Writing for teenagers is tricky. You have to figure out how to talk about the world as it is without reinforcing certain behaviors as interesting or aspirational. This is particularly difficult because writing is almost always a half-subconscious activity. Every time I confront a finished draft, I find my own least-considered self staring back at me. Decades of impacted verbal habits and repressed emotional material—stuff I’d never want to admit to thinking or feeling—surfaces like a whale from deep water.
So maybe it shouldn’t have surprised me when I sat down to write my third book, Look, and found its heroine, Lulu, sitting in a small room in her Jewish temple—which looked, hmmm, just like the one I’d grown up going to. She was hungover and miserable and trying to avoid a question from another girl, Kiley, about whether she ever eats carbs.
“Do you watch me eat?” Lulu shoots back at her.
“You know how it is,” Kiley says. “I mean, you’d be lying if you said you weren’t watching too, right?”
I wrote:
Lulu doesn’t know what to say to that. Of course she’s watching: what she eats and what everyone else eats. She does it so instinctually that she doesn’t even think of it as a thing she does, any more than she would think of breathing as, like, a hobby, or a pursuit.

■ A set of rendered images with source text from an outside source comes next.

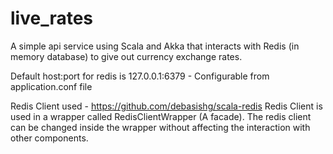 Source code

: # live_rates
A simple api service using Scala and Akka that interacts with Redis (in memory database) to give out currency exchange rates.

Default host:port for redis is 127.0.0.1:6379 - Configurable from application.conf file

Redis Client used - https://github.com/debasishg/scala-redis
Redis Client is used in a wrapper called RedisClientWrapper (A facade). The redis client can be changed inside the wrapper without affecting the interaction with other components.






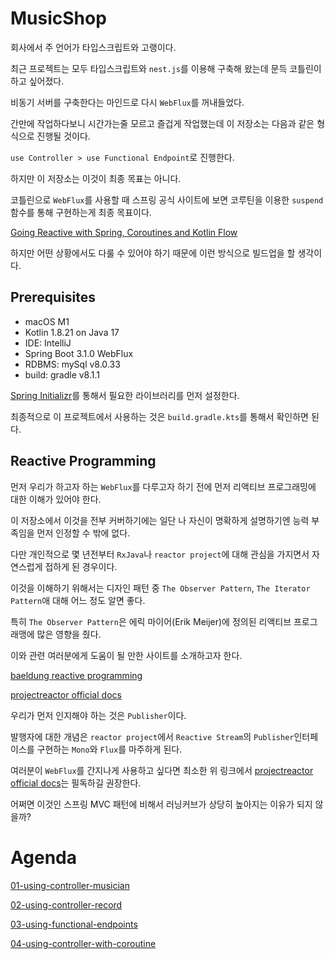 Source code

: # MusicShop

회사에서 주 언어가 타입스크립트와 고랭이다.

최근 프로젝트는 모두 타입스크립트와 `nest.js`를 이용해 구축해 왔는데 문득 코틀린이 하고 싶어졌다.

비동기 서버를 구축한다는 마인드로 다시 `WebFlux`를 꺼내들었다.

간만에 작업하다보니 시간가는줄 모르고 즐겁게 작업했는데 이 저장소는 다음과 같은 형식으로 진행될 것이다.

`use Controller > use Functional Endpoint`로 진행한다.

하지만 이 저장소는 이것이 최종 목표는 아니다.

코틀린으로 `WebFlux`를 사용할 때 스프링 공식 사이트에 보면 코루틴을 이용한 `suspend` 함수를 통해 구현하는게 최종 목표이다.

[Going Reactive with Spring, Coroutines and Kotlin Flow](https://spring.io/blog/2019/04/12/going-reactive-with-spring-coroutines-and-kotlin-flow)

하지만 어떤 상황에서도 다룰 수 있어야 하기 때문에 이런 방식으로 빌드업을 할 생각이다.

## Prerequisites

- macOS M1
- Kotlin 1.8.21 on Java 17
- IDE: IntelliJ
- Spring Boot 3.1.0 WebFlux
- RDBMS: mySql v8.0.33
- build: gradle v8.1.1

[Spring Initializr](https://start.spring.io/)를 통해서 필요한 라이브러리를 먼저 설정한다.

최종적으로 이 프로젝트에서 사용하는 것은 `build.gradle.kts`를 통해서 확인하면 된다.

## Reactive Programming

먼저 우리가 하고자 하는 `WebFlux`를 다루고자 하기 전에 먼저 리액티브 프로그래밍에 대한 이해가 있어야 한다.

이 저장소에서 이것을 전부 커버하기에는 일단 나 자신이 명확하게 설명하기엔 능력 부족임을 먼저 인정할 수 밖에 없다.

다만 개인적으로 몇 년전부터 `RxJava`나 `reactor project`에 대해 관심을 가지면서 자연스럽게 접하게 된 경우이다.

이것을 이해하기 위해서는 디자인 패턴 중 `The Observer Pattern`, `The Iterator Pattern`애 대해 어느 정도 알면 좋다.

특히 `The Observer Pattern`은 에릭 마이어(Erik Meijer)에 정의된 리액티브 프로그래맹에 많은 영향을 줬다.

이와 관련 여러분에게 도움이 될 만한 사이트를 소개하고자 한다.

[baeldung reactive programming](https://www.baeldung.com/cs/reactive-programming)

[projectreactor official docs](https://projectreactor.io/docs/core/release/reference/)

우리가 먼저 인지해야 하는 것은 `Publisher`이다.

발행자에 대한 개념은 `reactor project`에서 `Reactive Stream`의 `Publisher`인터페이스를 구현하는 `Mono`와 `Flux`를 마주하게 된다.

여러분이 `WebFlux`를 간지나게 사용하고 싶다면 최소한 위 링크에서 [projectreactor official docs](https://projectreactor.io/docs/core/release/reference/)는 필독하길 권장한다.

어쩌면 이것인 스프링 MVC 패턴에 비해서 러닝커브가 상당히 높아지는 이유가 되지 않을까?

# Agenda

[01-using-controller-musician](https://github.com/basquiat78/musicshop/tree/01-using-controller-musician)

[02-using-controller-record](https://github.com/basquiat78/musicshop/tree/02-using-controller-record)

[03-using-functional-endpoints](https://github.com/basquiat78/musicshop/tree/03-using-functional-endpoints)

[04-using-controller-with-coroutine](https://github.com/basquiat78/musicshop/tree/04-using-controller-with-coroutine)
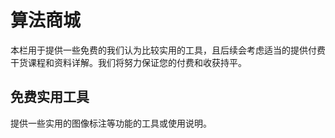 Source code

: # 算法商城
  本栏用于提供一些免费的我们认为比较实用的工具，且后续会考虑适当的提供付费干货课程和资料详解。我们将努力保证您的付费和收获持平。  
## 免费实用工具  
  提供一些实用的图像标注等功能的工具或使用说明。  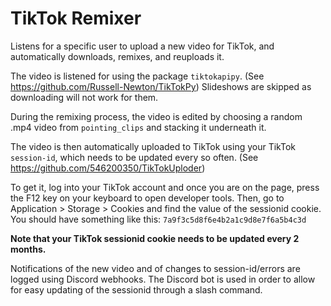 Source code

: # TikTok Remixer
 
Listens for a specific user to upload a new video for TikTok, and automatically downloads, remixes, and reuploads it.

The video is listened for using the package `tiktokapipy`. (See <https://github.com/Russell-Newton/TikTokPy>) Slideshows are skipped as downloading will not work for them.

During the remixing process, the video is edited by choosing a random .mp4 video from `pointing_clips` and stacking it
underneath it.

The video is then automatically uploaded to TikTok using your TikTok `session-id`, which needs to be updated every so often. (See <https://github.com/546200350/TikTokUploder>)

To get it, log into your TikTok account and once you are on the page, press the F12 key on your keyboard to open developer tools. Then, go to Application > Storage > Cookies and find the value of the sessionid cookie. You should have something like this: `7a9f3c5d8f6e4b2a1c9d8e7f6a5b4c3d`

**Note that your TikTok sessionid cookie needs to be updated every 2 months.**

Notifications of the new video and of changes to session-id/errors are logged using Discord webhooks. The Discord bot is used in order to allow for easy updating of the sessionid through a slash command.
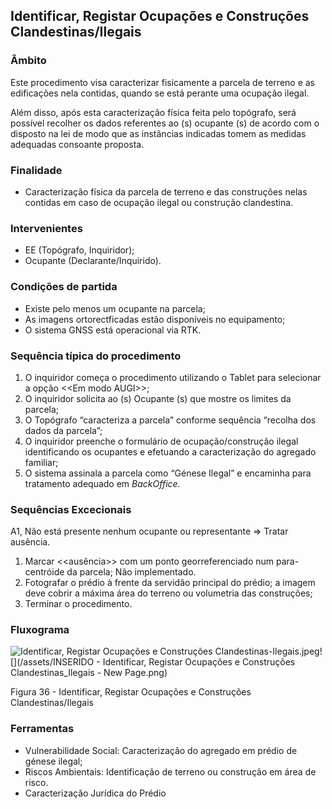 ## Identificar, Registar Ocupações e Construções Clandestinas/Ilegais

### Âmbito

Este procedimento visa caracterizar fisicamente a parcela de terreno e as edificações nela contidas, quando se está perante uma ocupação ilegal.

Além disso, após esta caracterização física feita pelo topógrafo, será possível recolher os dados referentes ao \(s\) ocupante \(s\) de acordo com o disposto na lei de modo que as instâncias indicadas tomem as medidas adequadas consoante proposta.

### Finalidade

* Caracterização física da parcela de terreno e das construções nelas contidas em caso de ocupação ilegal ou construção clandestina.

### Intervenientes

* EE \(Topógrafo, Inquiridor\);
* Ocupante \(Declarante/Inquirido\).

### Condições de partida

* Existe pelo menos um ocupante na parcela;
* As imagens ortorectficadas estão disponíveis no equipamento;
* O sistema GNSS está operacional via RTK.

### Sequência típica do procedimento

1. O inquiridor começa o procedimento utilizando o Tablet para selecionar a opção &lt;&lt;Em modo AUGI&gt;&gt;;
2. O inquiridor solicita ao \(s\) Ocupante \(s\) que mostre os limites da parcela;
3. O Topógrafo “caracteriza a parcela” conforme sequência “recolha dos dados da parcela”;
4. O inquiridor preenche o formulário de ocupação/construção ilegal identificando os ocupantes e efetuando a caracterização do agregado familiar;
5. O sistema assinala a parcela como “Génese Ilegal” e encaminha para tratamento adequado em _BackOffice._

### Sequências Excecionais

A1, Não está presente nenhum ocupante ou representante =&gt; Tratar ausência.

1. Marcar &lt;&lt;ausência&gt;&gt; com um ponto georreferenciado num para-centróide da parcela; Não implementado.
2. Fotografar o prédio à frente da servidão principal do prédio; a imagem deve cobrir a máxima área do terreno ou volumetria das construções;
3. Terminar o procedimento.

### Fluxograma

![Identificar, Registar Ocupações e Construções Clandestinas-Ilegais.jpeg](../assets/identificar,_registar_ocupacoes_e_c.jpeg)![](/assets/INSERIDO - Identificar, Registar Ocupações e Construções Clandestinas_Ilegais - New Page.png)

Figura 36 - Identificar, Registar Ocupações e Construções Clandestinas/Ilegais

### Ferramentas

* Vulnerabilidade Social: Caracterização do agregado em prédio de génese ilegal;
* Riscos Ambientais: Identificação de terreno ou construção em área de risco.
* Caracterização Jurídica do Prédio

Even then I knew that it was among the most revealing series of sentences I had ever composed. Writing about Lulu’s relationship to food and her body, which she knows is not fat and still cannot grasp as thin, exposed me to myself––and would eventually, in turn, expose that self to the world.
I usually think of my relationship to food as lucky. My experiences of disordered eating were, relatively speaking, brief and mild. My body dysmorphia probably isn’t any worse than any other American woman’s. I discovered body positivity and intuitive eating in college, in time to create a set of mostly-healthy habits that have carried me through my adult life so far. And the world around me has blessedly few opinions about what I look like: I am white, cis, straight, abled, and still small enough that I can eat whatever I want in public without scrutiny or censure.

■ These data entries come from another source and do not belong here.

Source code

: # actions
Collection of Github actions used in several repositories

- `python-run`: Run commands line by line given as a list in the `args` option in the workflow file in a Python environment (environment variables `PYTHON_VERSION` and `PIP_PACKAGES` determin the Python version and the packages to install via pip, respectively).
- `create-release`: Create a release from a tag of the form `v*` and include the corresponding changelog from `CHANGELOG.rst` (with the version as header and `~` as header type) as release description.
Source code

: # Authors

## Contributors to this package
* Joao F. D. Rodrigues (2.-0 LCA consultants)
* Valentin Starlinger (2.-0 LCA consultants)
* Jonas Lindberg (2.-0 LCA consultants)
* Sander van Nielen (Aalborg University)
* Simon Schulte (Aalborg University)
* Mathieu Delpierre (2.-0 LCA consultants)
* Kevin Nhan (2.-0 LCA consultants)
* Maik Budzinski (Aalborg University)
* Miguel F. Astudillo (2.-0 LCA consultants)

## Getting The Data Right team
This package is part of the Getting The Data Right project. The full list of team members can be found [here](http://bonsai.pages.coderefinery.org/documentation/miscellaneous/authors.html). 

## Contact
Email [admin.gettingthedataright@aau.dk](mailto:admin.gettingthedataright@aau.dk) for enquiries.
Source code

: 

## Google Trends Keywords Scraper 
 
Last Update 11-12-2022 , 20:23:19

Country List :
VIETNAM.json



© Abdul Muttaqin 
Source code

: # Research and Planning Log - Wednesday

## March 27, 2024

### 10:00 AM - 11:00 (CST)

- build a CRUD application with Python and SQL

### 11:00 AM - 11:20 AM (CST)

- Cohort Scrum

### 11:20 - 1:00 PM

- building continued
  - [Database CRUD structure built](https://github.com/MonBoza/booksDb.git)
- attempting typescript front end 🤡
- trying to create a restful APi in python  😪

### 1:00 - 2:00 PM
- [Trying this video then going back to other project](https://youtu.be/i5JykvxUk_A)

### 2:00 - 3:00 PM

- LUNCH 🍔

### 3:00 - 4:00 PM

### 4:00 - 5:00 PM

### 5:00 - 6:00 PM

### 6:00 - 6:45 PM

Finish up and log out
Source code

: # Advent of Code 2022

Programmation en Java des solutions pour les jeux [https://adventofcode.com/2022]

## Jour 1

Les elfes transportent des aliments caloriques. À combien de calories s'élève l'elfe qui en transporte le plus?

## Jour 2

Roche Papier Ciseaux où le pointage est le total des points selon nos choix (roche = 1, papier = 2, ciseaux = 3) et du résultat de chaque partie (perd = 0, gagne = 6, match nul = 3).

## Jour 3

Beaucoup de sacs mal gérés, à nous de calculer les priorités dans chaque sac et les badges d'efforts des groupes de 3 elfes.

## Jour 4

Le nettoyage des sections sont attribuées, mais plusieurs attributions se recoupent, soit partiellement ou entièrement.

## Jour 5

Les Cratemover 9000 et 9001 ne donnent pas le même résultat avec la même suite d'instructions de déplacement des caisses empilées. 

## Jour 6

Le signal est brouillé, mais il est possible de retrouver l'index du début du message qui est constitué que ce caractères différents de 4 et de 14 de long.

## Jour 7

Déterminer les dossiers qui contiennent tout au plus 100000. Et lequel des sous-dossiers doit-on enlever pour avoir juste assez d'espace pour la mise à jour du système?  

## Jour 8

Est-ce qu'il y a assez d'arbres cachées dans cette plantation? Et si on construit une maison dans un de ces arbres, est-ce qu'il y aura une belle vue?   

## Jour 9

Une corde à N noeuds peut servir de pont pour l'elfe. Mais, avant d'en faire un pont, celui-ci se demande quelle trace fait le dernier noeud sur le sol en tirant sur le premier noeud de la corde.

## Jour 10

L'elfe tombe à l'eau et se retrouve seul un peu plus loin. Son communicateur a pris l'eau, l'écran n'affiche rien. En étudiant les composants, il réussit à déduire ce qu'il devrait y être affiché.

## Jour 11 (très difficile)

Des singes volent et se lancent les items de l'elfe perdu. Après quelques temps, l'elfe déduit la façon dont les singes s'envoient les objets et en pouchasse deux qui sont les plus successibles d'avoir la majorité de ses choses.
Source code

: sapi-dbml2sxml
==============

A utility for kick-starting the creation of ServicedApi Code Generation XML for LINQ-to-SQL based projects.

And, for most of my life I was lucky to have a body that did what I told it to. Without a ton of work on my part, it stayed roughly the same size from my late teens through my late twenties.
Then a handful of things happened at the same time. I started taking Lexapro to deal with what had become an unmanageable anxiety disorder. I started boxing and lifting weights, which added bulk. And I hit my early thirties, when metabolism tends to start slowing down anyway.
And so, just as I was writing Look, I was also doing something that would probably scandalize Lulu—that would have scandalized many iterations of my younger self. I gained some weight.
What felt like all of a sudden, dresses I’d been wearing since high school wouldn’t fit over my ribcage, much less my boobs; I had to give up expensive pairs of jeans and a beloved leather jacket that I’d bought with the blithe certainty that they were good investments because I’d wear them forever. And after so many years of paranoid uncertainty about what my body might or might not look like, finally there was incontrovertible proof: my clothes told me plainly that I was larger than I had been before.
In 2015, mega-bestselling YA author John Green apologized for having a character use the slur “retarded” in one of his early books, tweeting, “At the time, I thought an author's responsibility was to reflect language as I found it, but now... eight years later, I don't feel like a book about humanizing the other benefited from dehumanizing language.”